[[ Entries provided open ]]

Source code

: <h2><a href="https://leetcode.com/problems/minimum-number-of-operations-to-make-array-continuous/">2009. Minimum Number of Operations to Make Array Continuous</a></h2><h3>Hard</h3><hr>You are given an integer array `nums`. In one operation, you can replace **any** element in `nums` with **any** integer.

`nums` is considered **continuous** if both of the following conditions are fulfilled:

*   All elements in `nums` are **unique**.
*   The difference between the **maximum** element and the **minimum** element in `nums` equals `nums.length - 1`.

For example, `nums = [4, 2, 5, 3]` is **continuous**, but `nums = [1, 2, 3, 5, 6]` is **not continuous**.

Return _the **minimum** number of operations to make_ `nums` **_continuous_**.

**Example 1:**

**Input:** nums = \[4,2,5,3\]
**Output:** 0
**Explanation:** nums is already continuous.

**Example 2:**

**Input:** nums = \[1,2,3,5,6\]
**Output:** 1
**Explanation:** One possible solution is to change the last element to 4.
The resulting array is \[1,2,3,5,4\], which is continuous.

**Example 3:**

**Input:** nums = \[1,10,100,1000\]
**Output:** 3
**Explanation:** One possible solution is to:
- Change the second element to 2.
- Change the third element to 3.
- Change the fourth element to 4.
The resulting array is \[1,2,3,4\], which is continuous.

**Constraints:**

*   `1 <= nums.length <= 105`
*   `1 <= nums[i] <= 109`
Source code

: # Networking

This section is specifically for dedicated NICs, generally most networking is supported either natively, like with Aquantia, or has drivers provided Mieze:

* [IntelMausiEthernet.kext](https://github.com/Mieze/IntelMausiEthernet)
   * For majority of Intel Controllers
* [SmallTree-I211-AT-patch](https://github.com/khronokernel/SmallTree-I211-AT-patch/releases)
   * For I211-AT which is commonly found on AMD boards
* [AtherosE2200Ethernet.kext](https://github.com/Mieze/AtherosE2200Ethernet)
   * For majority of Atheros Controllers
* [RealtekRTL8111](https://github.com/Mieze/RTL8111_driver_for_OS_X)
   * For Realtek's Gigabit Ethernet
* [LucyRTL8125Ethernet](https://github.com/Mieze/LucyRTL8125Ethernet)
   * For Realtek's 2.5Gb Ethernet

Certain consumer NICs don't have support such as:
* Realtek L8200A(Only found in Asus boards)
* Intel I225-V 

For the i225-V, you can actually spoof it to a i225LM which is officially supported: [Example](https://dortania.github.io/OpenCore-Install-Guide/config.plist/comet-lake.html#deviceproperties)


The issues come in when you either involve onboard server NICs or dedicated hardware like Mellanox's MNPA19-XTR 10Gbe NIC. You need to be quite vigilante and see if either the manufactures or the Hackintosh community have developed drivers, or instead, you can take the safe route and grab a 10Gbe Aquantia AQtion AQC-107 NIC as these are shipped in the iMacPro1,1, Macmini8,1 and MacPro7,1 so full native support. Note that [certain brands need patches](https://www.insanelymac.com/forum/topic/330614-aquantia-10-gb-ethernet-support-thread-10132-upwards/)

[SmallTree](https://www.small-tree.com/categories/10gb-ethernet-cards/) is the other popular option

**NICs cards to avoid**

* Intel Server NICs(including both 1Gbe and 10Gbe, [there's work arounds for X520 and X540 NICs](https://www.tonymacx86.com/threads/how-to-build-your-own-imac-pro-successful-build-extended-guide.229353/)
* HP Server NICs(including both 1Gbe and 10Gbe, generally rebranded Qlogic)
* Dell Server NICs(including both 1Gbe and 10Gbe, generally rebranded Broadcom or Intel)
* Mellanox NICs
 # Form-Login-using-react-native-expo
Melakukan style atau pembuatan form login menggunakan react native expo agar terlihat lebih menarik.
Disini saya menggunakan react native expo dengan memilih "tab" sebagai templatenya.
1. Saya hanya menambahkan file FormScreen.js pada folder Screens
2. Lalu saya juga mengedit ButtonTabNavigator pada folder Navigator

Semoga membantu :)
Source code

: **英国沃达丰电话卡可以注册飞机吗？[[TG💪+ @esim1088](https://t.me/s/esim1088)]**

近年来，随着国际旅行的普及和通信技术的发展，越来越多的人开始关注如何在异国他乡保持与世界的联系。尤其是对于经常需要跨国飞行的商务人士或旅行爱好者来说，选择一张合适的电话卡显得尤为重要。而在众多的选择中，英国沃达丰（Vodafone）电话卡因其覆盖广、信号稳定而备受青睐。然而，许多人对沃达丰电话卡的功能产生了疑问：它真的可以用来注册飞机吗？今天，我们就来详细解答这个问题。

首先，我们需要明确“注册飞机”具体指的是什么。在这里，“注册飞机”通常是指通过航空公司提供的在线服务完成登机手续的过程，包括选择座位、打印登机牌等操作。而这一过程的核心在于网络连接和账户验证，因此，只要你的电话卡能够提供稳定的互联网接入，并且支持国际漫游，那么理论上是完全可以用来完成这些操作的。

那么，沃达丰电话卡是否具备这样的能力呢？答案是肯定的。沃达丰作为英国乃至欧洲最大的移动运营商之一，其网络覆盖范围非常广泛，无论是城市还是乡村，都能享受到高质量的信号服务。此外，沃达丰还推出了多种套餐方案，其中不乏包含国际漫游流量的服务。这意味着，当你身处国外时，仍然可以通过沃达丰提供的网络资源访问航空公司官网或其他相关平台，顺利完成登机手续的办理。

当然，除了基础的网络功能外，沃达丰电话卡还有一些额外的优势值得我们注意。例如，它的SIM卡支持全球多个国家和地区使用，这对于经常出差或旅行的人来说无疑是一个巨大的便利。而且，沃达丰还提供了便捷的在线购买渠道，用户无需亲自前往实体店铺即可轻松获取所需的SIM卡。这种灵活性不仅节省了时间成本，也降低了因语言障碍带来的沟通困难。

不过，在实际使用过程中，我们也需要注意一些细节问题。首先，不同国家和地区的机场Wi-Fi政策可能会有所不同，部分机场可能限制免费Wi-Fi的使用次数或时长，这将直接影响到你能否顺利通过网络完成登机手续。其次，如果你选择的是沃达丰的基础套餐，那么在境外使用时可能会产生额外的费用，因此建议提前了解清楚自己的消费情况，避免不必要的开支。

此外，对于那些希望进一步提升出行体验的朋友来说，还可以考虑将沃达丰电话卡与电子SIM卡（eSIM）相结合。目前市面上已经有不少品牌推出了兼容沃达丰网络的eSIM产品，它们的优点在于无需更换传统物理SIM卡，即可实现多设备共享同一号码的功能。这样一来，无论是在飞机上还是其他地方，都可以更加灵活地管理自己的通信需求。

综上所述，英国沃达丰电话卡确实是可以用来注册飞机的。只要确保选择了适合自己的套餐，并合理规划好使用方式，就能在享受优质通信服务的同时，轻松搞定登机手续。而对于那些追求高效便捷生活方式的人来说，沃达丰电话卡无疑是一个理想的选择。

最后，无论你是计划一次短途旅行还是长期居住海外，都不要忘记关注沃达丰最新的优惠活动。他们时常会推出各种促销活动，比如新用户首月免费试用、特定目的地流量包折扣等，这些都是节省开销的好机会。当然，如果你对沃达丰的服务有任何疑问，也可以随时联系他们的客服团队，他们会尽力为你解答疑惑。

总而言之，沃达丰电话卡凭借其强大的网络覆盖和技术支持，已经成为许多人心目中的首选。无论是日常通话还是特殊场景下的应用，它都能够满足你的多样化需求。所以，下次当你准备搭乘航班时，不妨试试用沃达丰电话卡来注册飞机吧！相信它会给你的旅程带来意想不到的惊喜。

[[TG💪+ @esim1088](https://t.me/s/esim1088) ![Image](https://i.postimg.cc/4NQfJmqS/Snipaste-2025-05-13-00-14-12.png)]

[[ Entries provided closed ]]

Task to complete ▸ Find every line in the records above that contains the word "including", and copy each one.

Solution for this task ▸
* Intel Server NICs(including both 1Gbe and 10Gbe, [there's work arounds for X520 and X540 NICs](https://www.tonymacx86.com/threads/how-to-build-your-own-imac-pro-successful-build-extended-guide.229353/)
* HP Server NICs(including both 1Gbe and 10Gbe, generally rebranded Qlogic)
* Dell Server NICs(including both 1Gbe and 10Gbe, generally rebranded Broadcom or Intel)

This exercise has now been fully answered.